Supplied records:

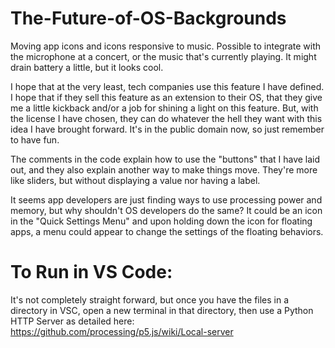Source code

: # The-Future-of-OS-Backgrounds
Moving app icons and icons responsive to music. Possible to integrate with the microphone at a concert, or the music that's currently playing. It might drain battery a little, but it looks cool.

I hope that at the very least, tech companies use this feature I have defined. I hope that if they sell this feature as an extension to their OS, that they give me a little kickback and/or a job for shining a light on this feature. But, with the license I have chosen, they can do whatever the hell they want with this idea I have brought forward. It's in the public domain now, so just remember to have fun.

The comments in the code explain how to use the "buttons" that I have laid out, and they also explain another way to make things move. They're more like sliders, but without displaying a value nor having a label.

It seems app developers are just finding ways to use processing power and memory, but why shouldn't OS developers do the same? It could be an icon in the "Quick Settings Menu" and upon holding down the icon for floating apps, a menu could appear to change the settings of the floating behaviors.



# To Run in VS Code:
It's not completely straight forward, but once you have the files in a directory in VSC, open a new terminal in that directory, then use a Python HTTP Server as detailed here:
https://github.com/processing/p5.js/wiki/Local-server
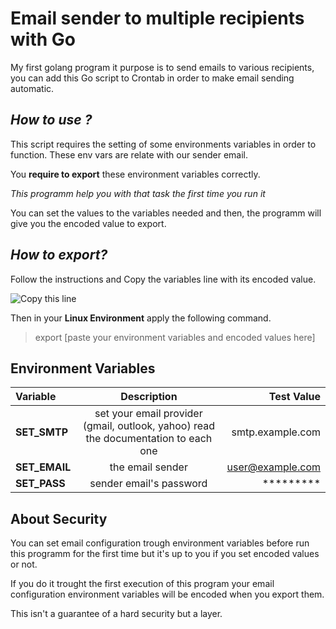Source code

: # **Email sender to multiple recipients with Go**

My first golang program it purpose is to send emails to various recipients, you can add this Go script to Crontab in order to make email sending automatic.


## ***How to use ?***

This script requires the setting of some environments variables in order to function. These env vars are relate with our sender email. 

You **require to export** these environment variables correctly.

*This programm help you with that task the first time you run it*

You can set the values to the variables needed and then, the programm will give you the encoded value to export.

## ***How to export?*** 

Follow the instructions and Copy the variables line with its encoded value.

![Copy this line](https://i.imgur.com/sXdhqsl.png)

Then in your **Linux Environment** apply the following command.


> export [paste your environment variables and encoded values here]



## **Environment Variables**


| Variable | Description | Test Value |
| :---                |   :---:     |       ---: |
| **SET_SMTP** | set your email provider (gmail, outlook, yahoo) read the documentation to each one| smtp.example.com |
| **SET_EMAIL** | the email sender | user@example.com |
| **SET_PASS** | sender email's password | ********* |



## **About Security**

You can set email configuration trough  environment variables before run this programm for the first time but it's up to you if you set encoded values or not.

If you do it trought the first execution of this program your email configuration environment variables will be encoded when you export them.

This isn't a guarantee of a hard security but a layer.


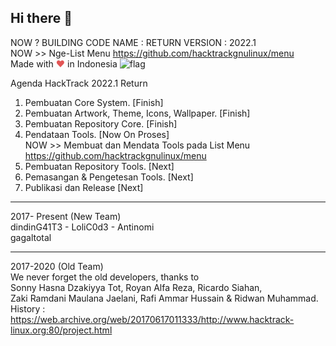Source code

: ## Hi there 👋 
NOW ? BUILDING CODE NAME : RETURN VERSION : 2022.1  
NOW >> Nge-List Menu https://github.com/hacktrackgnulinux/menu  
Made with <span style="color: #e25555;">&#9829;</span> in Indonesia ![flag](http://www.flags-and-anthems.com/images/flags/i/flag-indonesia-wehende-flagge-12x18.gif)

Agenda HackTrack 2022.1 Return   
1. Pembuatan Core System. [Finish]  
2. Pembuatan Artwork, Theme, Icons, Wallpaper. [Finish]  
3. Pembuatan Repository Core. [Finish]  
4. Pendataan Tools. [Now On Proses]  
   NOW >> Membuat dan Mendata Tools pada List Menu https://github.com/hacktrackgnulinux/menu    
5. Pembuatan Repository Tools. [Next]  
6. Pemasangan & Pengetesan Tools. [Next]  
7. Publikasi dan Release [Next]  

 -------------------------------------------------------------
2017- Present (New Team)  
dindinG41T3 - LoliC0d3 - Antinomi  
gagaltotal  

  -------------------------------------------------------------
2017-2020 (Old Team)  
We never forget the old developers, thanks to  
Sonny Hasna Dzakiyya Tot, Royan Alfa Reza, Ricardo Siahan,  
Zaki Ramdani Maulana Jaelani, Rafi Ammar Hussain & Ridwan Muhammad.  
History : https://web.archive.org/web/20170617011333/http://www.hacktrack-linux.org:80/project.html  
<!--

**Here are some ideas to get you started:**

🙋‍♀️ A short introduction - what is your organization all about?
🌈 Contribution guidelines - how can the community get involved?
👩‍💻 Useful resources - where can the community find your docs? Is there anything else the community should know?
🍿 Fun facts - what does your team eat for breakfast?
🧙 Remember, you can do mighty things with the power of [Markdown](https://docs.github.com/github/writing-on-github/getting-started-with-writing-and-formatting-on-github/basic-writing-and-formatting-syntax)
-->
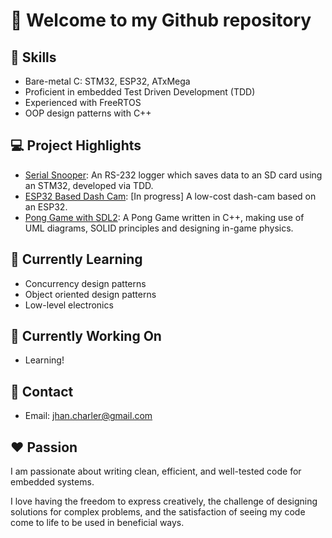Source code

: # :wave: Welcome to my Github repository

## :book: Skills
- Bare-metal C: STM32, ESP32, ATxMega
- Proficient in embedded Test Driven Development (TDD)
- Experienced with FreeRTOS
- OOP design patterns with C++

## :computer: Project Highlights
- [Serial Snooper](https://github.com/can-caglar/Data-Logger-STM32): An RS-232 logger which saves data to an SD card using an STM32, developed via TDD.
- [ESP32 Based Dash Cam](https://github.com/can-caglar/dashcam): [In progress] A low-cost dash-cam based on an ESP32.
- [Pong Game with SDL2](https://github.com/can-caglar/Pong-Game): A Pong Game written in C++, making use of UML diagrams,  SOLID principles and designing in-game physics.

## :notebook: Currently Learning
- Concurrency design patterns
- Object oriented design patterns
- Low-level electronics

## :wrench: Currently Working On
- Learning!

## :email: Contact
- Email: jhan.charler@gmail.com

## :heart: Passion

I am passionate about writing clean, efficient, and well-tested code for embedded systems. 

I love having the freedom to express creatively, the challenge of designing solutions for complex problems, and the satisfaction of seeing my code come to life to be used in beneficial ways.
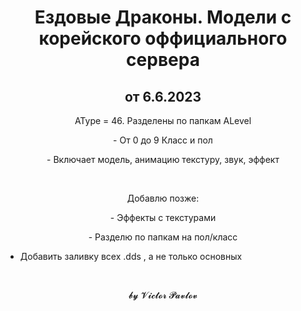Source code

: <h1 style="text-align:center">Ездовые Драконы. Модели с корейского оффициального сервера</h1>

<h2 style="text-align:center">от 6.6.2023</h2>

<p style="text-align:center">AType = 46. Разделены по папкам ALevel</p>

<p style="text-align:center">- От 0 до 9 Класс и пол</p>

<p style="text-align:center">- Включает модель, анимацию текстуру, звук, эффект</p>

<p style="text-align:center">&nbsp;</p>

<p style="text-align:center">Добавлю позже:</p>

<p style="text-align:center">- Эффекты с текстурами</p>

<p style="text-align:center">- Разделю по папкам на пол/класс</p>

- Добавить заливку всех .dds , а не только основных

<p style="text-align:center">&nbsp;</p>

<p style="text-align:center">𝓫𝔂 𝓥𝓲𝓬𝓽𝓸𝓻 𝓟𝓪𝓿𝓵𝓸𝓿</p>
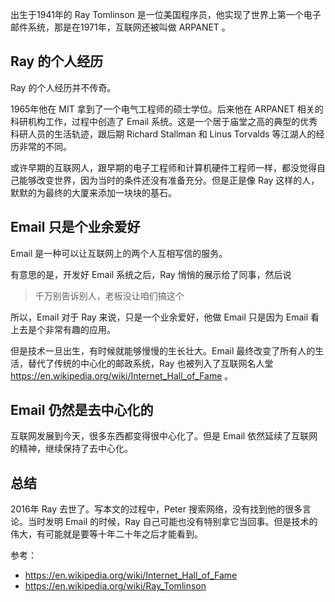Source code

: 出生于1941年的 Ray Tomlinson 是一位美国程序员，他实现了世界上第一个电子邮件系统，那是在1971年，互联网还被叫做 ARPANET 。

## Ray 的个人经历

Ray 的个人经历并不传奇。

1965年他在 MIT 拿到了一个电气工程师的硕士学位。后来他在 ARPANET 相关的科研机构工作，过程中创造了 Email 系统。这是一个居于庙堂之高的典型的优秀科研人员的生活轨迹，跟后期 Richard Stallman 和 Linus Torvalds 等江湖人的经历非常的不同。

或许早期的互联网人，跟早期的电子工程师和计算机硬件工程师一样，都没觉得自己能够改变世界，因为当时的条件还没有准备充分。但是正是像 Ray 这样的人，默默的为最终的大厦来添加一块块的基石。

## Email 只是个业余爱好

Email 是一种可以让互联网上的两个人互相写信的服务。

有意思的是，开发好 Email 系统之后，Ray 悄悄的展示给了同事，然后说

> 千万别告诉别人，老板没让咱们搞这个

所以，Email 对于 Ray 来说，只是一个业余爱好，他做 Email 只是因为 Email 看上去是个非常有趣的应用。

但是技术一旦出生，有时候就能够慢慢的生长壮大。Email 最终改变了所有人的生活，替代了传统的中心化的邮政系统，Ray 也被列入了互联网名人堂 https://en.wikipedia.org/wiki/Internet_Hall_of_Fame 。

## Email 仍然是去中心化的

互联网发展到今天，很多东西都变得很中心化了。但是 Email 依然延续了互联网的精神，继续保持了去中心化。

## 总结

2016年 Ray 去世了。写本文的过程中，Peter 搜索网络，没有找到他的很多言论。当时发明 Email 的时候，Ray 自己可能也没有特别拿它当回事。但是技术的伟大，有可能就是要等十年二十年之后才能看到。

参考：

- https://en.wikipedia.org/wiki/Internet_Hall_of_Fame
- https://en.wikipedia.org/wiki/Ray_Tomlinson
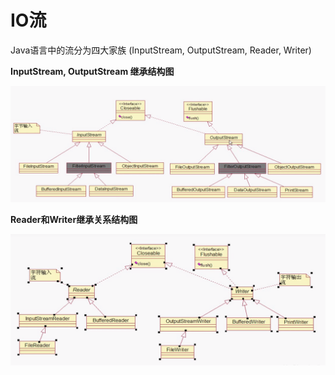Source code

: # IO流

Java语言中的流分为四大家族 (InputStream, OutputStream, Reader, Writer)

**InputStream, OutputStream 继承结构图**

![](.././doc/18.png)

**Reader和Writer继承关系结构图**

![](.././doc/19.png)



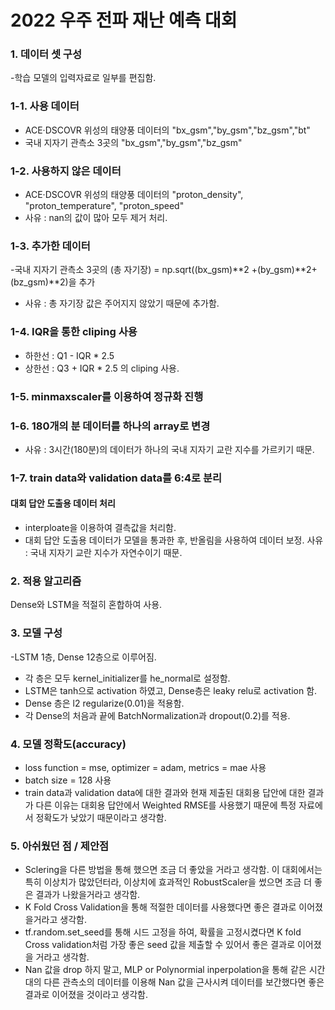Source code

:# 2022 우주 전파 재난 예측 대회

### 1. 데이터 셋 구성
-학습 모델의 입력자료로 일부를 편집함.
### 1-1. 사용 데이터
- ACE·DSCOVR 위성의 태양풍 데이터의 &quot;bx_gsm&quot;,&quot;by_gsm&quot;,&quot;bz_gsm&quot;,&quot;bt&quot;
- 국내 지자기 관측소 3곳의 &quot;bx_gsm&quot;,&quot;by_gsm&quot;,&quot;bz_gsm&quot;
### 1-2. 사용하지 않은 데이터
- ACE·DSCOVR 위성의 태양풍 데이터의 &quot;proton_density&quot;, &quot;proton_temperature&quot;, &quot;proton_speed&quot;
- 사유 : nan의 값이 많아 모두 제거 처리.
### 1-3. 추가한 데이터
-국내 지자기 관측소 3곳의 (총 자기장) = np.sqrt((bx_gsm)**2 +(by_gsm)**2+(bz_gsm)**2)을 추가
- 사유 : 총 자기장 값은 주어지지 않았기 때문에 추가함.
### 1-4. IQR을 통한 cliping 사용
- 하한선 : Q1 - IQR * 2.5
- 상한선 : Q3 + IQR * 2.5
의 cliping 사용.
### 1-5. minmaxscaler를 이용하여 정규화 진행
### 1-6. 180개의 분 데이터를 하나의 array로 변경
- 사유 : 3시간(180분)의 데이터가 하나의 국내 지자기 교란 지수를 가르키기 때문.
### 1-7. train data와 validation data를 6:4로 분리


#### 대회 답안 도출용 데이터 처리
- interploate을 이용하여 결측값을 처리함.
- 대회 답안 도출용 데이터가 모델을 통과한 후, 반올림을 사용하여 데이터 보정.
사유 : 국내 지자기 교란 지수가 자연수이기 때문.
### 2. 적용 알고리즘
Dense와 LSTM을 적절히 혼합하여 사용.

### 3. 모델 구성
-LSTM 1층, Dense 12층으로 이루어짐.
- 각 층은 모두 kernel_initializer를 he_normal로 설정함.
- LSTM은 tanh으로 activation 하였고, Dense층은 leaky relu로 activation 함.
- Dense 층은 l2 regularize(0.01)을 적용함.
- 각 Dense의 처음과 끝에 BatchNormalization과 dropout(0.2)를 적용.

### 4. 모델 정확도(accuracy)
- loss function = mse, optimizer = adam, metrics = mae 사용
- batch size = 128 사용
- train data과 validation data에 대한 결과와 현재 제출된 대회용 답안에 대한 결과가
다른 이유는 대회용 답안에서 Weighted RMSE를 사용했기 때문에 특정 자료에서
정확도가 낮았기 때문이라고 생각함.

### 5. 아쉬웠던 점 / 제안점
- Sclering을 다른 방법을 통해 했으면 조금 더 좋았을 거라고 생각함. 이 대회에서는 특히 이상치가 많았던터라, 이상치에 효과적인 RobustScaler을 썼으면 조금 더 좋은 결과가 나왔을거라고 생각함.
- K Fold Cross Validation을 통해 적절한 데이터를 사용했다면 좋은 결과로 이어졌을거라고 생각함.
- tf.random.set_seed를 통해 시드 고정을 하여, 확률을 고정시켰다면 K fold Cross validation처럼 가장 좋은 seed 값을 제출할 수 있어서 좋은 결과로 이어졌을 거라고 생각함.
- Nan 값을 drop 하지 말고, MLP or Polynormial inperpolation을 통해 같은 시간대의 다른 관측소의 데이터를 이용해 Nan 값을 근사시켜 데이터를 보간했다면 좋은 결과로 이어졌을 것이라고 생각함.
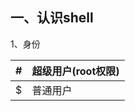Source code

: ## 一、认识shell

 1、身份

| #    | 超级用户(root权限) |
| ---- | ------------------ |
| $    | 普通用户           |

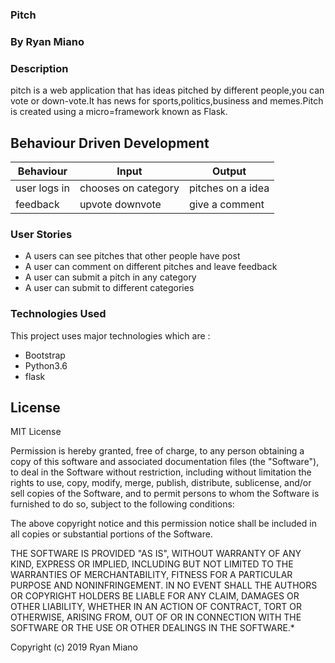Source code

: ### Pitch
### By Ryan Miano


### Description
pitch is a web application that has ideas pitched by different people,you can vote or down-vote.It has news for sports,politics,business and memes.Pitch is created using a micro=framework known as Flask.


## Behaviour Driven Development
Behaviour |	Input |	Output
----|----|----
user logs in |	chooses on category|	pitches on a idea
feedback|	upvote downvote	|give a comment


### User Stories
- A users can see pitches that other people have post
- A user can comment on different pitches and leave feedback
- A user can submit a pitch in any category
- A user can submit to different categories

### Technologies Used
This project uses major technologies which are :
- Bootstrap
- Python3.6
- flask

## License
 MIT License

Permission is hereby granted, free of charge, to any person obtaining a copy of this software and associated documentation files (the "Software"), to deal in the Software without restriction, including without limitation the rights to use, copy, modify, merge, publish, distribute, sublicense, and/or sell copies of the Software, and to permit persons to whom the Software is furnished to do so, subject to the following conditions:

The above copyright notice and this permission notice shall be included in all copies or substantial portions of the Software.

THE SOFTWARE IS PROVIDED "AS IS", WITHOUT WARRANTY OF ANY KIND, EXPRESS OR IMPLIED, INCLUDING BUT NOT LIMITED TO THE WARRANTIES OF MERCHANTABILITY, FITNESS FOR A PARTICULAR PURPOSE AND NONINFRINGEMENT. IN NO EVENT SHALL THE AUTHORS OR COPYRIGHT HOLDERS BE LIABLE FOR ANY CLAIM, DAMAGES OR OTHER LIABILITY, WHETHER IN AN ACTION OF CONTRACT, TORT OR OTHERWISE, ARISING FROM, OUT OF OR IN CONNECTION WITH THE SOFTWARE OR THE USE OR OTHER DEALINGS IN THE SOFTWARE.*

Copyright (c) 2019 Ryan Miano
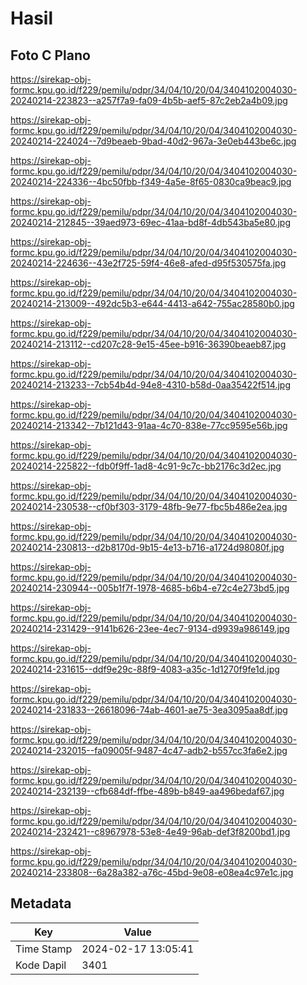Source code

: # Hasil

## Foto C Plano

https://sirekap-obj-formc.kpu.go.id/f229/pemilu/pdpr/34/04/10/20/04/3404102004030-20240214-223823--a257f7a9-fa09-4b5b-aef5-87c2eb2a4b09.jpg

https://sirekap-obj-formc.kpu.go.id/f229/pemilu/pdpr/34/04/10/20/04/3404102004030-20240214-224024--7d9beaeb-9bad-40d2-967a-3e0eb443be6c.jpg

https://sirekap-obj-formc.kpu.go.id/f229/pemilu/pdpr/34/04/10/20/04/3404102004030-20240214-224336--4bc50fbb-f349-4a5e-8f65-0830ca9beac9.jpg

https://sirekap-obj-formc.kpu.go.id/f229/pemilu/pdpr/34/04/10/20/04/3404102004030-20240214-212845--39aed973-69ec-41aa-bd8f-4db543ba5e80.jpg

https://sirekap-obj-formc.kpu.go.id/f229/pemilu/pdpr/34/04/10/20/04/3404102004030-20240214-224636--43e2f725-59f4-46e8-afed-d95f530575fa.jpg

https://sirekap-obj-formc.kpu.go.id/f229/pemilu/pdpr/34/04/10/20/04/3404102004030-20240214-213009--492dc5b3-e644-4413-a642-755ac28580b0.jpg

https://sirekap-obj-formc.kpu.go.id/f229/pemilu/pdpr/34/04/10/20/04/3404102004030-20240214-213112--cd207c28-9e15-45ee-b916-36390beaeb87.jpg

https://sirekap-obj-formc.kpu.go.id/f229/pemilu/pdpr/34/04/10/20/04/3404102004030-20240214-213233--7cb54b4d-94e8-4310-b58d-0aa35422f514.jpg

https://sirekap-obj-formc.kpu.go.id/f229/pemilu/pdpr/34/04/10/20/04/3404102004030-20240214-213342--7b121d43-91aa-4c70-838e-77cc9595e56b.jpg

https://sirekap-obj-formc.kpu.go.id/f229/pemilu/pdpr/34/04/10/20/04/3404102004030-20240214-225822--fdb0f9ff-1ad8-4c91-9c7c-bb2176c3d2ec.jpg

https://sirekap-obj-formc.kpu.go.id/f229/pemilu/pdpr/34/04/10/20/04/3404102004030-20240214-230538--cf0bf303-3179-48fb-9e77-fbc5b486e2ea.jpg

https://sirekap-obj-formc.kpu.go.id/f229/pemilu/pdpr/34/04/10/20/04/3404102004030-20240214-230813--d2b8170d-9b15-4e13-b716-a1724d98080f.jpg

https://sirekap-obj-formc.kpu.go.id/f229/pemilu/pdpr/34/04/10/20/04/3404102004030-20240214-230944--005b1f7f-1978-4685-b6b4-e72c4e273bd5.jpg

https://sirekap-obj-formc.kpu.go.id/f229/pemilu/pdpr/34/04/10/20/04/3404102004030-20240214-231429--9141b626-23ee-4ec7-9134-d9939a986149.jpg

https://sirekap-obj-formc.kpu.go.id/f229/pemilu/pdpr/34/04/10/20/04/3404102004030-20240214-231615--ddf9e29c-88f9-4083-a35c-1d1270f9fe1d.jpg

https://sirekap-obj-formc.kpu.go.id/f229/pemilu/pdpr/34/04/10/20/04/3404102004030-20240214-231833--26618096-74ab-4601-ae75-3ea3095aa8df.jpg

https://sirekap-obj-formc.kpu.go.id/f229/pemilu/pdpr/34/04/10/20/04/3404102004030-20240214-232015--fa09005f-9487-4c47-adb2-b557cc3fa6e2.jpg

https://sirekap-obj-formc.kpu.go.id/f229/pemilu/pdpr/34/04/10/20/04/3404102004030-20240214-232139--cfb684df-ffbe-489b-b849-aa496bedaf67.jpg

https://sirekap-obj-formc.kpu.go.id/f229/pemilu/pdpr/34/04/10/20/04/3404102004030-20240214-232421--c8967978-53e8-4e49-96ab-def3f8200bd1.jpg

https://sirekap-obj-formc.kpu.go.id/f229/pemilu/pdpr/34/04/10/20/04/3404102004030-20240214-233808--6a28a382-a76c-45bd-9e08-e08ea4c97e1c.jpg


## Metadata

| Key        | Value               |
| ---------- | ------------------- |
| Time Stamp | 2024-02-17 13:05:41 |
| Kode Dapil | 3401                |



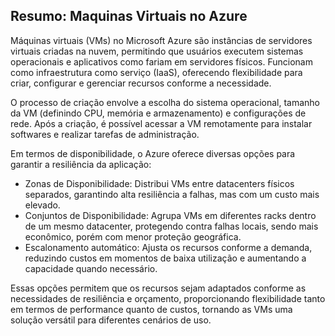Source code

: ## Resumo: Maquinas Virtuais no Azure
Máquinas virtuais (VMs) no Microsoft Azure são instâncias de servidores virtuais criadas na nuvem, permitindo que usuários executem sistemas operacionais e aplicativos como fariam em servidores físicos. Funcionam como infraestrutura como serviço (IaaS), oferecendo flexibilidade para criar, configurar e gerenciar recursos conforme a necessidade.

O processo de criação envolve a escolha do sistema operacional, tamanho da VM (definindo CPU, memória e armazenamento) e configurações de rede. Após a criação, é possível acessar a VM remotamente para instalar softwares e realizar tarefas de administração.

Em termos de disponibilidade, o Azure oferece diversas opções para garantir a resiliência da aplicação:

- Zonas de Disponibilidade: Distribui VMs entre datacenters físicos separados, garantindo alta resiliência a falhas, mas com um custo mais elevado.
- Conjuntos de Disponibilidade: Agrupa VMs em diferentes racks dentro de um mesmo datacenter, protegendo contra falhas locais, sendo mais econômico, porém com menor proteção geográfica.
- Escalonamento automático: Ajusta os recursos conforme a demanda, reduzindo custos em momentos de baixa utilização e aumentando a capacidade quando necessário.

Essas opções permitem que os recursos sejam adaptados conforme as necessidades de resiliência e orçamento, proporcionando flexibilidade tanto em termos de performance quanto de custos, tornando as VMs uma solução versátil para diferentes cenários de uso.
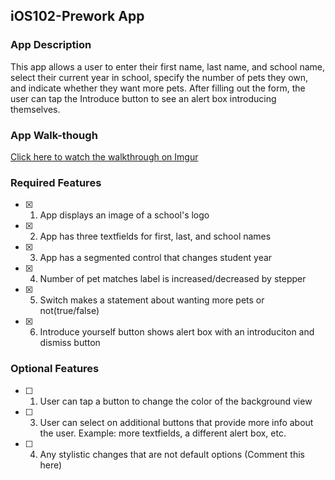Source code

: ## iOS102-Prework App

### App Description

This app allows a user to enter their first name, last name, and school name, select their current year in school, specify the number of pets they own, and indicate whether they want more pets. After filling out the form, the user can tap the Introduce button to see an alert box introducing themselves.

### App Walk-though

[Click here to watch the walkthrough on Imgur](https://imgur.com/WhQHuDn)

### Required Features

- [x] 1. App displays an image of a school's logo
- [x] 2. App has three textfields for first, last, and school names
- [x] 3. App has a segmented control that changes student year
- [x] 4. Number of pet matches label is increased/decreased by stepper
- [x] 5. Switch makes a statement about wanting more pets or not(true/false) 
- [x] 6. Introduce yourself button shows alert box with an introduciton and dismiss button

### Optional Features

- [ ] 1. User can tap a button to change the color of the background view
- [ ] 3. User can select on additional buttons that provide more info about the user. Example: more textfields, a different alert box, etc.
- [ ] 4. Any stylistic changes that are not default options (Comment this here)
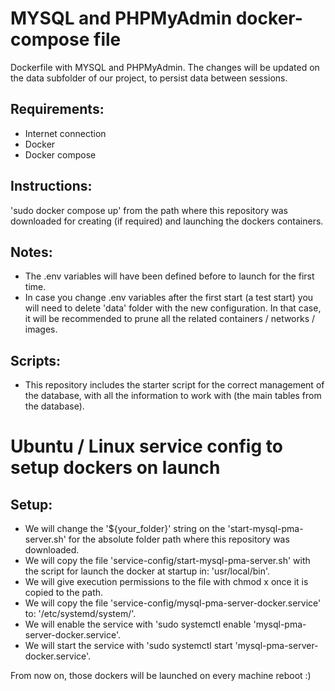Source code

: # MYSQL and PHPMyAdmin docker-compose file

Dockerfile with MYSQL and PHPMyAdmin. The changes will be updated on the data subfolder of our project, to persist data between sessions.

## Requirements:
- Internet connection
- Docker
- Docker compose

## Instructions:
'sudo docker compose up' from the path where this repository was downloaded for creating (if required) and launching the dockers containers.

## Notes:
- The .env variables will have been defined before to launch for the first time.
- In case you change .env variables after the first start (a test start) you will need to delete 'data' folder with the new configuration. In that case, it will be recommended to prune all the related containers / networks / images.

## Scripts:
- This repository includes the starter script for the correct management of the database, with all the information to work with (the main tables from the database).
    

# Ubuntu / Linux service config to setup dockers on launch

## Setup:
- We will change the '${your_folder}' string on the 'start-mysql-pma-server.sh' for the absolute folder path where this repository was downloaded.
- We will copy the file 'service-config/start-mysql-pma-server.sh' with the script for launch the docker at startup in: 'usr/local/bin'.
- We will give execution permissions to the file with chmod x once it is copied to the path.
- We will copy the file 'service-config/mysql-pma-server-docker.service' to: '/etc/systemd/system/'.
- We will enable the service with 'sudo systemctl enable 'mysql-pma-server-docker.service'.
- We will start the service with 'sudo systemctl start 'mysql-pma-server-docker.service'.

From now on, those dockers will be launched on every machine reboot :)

Aim of the task: Copy each line of the listing above that contains the word "wiki".

Result for this task:
https://github.com/processing/p5.js/wiki/Local-server
但是技术一旦出生，有时候就能够慢慢的生长壮大。Email 最终改变了所有人的生活，替代了传统的中心化的邮政系统，Ray 也被列入了互联网名人堂 https://en.wikipedia.org/wiki/Internet_Hall_of_Fame 。
- https://en.wikipedia.org/wiki/Internet_Hall_of_Fame
- https://en.wikipedia.org/wiki/Ray_Tomlinson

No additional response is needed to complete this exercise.